It's not. But then you want to set up that config automatically. So you
template them. Then you discover they have slight differences in what they
accept and how they handle unknown/repeated values. Then you discover they
have different escaping rules. Then that one needs non-latin characters
quoted. etc. etc.

It's not easy to write parser for each one of them. But if you're installing a
full server with 10 different config files, you end up with 10 templates which
you just hope never run into any edge case of a particular format. And hope
that the next service will just use JSON. Or YAML. Or whatever standardised.

------
barrkel
We use typesafe config for our Java configuration, after inheriting it via
Akka + Play. The immutable recursive nature of the API is a slightly bigger
win than the config itself, which is just OK.

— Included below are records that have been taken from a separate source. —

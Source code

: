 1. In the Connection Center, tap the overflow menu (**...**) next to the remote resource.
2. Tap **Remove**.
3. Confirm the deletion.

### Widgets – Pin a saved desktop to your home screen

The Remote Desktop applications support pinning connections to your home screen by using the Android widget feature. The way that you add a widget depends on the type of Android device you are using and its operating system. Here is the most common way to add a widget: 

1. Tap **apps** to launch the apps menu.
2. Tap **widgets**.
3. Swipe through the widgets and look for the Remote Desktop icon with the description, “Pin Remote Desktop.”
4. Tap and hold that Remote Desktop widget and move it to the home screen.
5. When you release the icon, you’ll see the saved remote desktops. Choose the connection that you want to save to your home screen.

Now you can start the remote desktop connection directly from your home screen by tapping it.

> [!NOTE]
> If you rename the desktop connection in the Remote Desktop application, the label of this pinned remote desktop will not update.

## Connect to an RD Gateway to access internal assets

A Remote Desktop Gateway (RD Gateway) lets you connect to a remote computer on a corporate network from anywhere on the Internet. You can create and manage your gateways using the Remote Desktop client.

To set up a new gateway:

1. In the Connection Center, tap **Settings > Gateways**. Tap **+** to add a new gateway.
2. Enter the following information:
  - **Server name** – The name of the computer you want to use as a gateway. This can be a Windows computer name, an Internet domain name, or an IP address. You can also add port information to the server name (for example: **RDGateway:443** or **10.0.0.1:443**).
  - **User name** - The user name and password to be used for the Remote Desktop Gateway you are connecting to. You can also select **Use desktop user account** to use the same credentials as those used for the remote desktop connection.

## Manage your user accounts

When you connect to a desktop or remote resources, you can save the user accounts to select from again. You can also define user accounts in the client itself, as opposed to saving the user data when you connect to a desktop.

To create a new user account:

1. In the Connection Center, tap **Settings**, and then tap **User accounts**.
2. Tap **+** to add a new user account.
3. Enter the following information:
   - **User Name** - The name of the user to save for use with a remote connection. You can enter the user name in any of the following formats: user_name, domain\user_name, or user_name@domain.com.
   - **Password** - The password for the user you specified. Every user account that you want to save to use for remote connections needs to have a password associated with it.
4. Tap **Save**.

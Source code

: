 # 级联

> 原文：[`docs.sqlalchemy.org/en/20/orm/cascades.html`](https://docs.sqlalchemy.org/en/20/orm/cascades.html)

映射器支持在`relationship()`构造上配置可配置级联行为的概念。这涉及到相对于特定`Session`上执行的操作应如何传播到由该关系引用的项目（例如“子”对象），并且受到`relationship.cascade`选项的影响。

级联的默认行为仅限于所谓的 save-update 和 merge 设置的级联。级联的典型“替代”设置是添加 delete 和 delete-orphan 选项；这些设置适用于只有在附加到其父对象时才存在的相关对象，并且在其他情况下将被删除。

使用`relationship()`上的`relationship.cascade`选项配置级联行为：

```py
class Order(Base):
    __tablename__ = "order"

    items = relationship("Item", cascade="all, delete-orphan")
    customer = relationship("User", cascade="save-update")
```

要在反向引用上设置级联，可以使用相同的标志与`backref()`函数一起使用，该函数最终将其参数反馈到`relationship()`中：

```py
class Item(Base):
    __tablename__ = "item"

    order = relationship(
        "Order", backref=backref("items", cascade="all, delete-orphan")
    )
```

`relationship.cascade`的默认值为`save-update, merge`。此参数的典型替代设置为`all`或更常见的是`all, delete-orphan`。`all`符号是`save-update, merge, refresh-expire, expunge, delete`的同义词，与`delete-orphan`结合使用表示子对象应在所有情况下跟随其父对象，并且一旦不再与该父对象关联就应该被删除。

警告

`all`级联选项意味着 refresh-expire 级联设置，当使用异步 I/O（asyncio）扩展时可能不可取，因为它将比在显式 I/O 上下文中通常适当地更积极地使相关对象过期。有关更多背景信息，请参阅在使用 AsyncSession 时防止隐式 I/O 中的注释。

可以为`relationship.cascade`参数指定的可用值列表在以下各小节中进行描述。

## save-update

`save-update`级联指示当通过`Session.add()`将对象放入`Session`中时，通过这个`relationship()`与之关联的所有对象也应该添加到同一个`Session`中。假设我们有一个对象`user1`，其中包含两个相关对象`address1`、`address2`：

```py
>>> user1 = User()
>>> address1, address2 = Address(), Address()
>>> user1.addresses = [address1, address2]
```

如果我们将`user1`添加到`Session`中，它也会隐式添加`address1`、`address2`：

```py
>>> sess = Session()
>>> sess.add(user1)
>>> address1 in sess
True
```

The way the config composes between reference.conf and application.conf and
possibly more confs in the classpath can be a bit confusing, but the API gives
you the ability to introspect the source of a config value. It's pretty nifty
when you need the overlaying behaviour though.

There's a lot more ports for it available now than when we started using it
several years ago, which decreases its previously monolingual risk quite a
bit.

------
dwiechert
We use HOCON for one of our projects and I enjoy working with it. Some of the
things I like are:

\- It's a superset of JSON - so you can just write JSON if you don't want to
change

\- The ability to add comments

\- Multi-line strings with the use of Scala's triple-quotes

\- Reference other values with the use of in-line variables -
[https://github.com/typesafehub/config/blob/master/HOCON.md#s...](https://github.com/typesafehub/config/blob/master/HOCON.md#substitutions)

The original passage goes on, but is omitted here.